For the ellipse defined by the equation \( \frac{x^{2}}{16} + \frac{y^{2}}{25} = 1 \), we have a vertical ellipse. This means the vertices are situated on the y-axis because the term with \( y \) has the larger denominator.
To find the vertices of this specific ellipse, look at the values of \( b \). Here, \( b = 5 \) (since \( b^2 = 25 \)). The vertices, therefore, are at \( (0, 5) \) and \( (0, -5) \).
These are the highest and lowest points that the ellipse will reach along the y-axis.

The foci (plural of focus) are special points found within an ellipse. They are essential in defining the elliptical shape. The sum of the distances from any point on the ellipse to each of the foci is constant.
In our vertical ellipse \( \frac{x^{2}}{16} + \frac{y^{2}}{25} = 1 \), the foci are located along the major axis, which is the y-axis in this case.
To find the distance of the foci from the center, we use the formula \( c = \sqrt{b^2 - a^2} \). Substituting the known values, with \( b^2 = 25 \) and \( a^2 = 16 \), we find \( c = 3 \).
Thus, the foci are located at \( (0, 3) \) and \( (0, -3) \), positioned symmetrically along the y-axis, inside the ellipse.

Eccentricity is a measure of how much an ellipse deviates from being a perfect circle. It is a number between 0 and 1, where 0 indicates a perfect circle and values closer to 1 indicate a more elongated shape.
For an ellipse, the eccentricity \( e \) is calculated as \( e = \frac{\sqrt{b^2 - a^2}}{b} \).
In our ellipse \( \frac{x^{2}}{16} + \frac{y^{2}}{25} = 1 \), we substitute \( b^2 = 25 \) and \( a^2 = 16 \) to find \( e = \frac{\sqrt{9}}{5} = \frac{3}{5} \).
This value of \( \frac{3}{5} \) indicates that the ellipse is moderately elongated and not too circular. Lower eccentricity would mean it is more circular, while a higher value would indicate it is more stretched out.

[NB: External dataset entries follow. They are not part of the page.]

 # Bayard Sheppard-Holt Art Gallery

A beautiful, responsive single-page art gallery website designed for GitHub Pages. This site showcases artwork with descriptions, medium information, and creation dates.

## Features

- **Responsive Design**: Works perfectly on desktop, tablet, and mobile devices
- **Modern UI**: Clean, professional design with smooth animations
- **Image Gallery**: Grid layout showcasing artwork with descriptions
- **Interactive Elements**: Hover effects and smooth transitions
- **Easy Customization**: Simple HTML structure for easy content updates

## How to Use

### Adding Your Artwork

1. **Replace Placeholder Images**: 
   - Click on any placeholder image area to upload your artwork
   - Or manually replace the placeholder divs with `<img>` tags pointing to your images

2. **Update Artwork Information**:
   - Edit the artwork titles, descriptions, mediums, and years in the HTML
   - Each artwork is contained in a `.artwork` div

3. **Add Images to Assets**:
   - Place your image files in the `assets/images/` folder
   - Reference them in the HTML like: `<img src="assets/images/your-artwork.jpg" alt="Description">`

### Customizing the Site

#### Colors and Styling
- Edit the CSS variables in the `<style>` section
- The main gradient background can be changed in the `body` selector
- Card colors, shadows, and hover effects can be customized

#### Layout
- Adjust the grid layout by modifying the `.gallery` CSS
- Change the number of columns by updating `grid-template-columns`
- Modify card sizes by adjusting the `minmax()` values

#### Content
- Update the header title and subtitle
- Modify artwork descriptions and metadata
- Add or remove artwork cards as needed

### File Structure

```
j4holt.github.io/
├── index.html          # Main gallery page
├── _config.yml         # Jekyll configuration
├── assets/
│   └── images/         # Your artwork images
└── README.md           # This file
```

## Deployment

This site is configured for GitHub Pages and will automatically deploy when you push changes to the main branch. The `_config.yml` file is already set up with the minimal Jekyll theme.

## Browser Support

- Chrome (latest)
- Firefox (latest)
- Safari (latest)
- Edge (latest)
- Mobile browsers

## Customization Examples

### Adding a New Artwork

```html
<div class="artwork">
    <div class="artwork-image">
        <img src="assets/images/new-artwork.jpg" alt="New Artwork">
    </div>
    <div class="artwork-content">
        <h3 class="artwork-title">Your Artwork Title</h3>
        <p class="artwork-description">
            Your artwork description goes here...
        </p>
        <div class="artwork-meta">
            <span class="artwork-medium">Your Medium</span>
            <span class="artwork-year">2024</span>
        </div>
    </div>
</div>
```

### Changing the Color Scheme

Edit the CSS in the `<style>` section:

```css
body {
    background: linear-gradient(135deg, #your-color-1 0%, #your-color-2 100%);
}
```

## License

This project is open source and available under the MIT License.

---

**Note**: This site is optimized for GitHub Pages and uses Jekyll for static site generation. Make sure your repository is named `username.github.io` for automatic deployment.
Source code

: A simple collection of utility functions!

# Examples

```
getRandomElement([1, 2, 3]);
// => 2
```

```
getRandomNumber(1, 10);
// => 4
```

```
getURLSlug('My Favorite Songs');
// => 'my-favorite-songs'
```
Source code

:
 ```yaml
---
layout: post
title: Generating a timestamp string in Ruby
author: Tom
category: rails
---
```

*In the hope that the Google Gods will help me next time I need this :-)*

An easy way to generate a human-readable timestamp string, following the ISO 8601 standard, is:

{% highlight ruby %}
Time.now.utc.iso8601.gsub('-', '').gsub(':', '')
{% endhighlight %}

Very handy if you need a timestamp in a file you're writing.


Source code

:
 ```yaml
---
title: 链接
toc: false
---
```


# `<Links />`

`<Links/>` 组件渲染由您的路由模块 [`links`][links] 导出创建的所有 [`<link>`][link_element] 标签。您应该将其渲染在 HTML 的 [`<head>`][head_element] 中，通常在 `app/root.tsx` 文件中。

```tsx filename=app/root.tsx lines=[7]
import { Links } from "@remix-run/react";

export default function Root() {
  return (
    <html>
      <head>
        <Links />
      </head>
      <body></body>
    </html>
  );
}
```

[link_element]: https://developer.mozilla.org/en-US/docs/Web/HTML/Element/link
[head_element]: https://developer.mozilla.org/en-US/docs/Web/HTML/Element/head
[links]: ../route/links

The major axis is the longest diameter of the ellipse. It stretches from one end of the ellipse to the other, passing through both vertices, and includes the foci.
In a vertical ellipse like \( \frac{x^{2}}{16} + \frac{y^{2}}{25} = 1 \), the major axis is aligned with the y-axis.
The length of the major axis is calculated using the formula \( 2b \). For this ellipse, since \( b = 5 \), the major axis measures \( 2 \times 5 = 10 \).
This axis is crucial because it provides the longest extent of the ellipse and helps us understand its orientation with respect to its center.

The minor axis is the shortest diameter of the ellipse. Like the major axis, it passes through the center of the ellipse, but it is perpendicular to the major axis.
For the vertical ellipse given by \( \frac{x^{2}}{16} + \frac{y^{2}}{25} = 1 \), the minor axis lies along the x-axis.
The length of the minor axis is calculated using \( 2a \). Here, \( a = 4 \) (since \( a^2 = 16 \)), so the minor axis is \( 2 \times 4 = 8 \) in length.
This axis, being shorter, helps to highlight the elliptical nature of the figure by offering a contrast to the longer major axis. Together, these axes help determine the overall shape and appearance of the ellipse.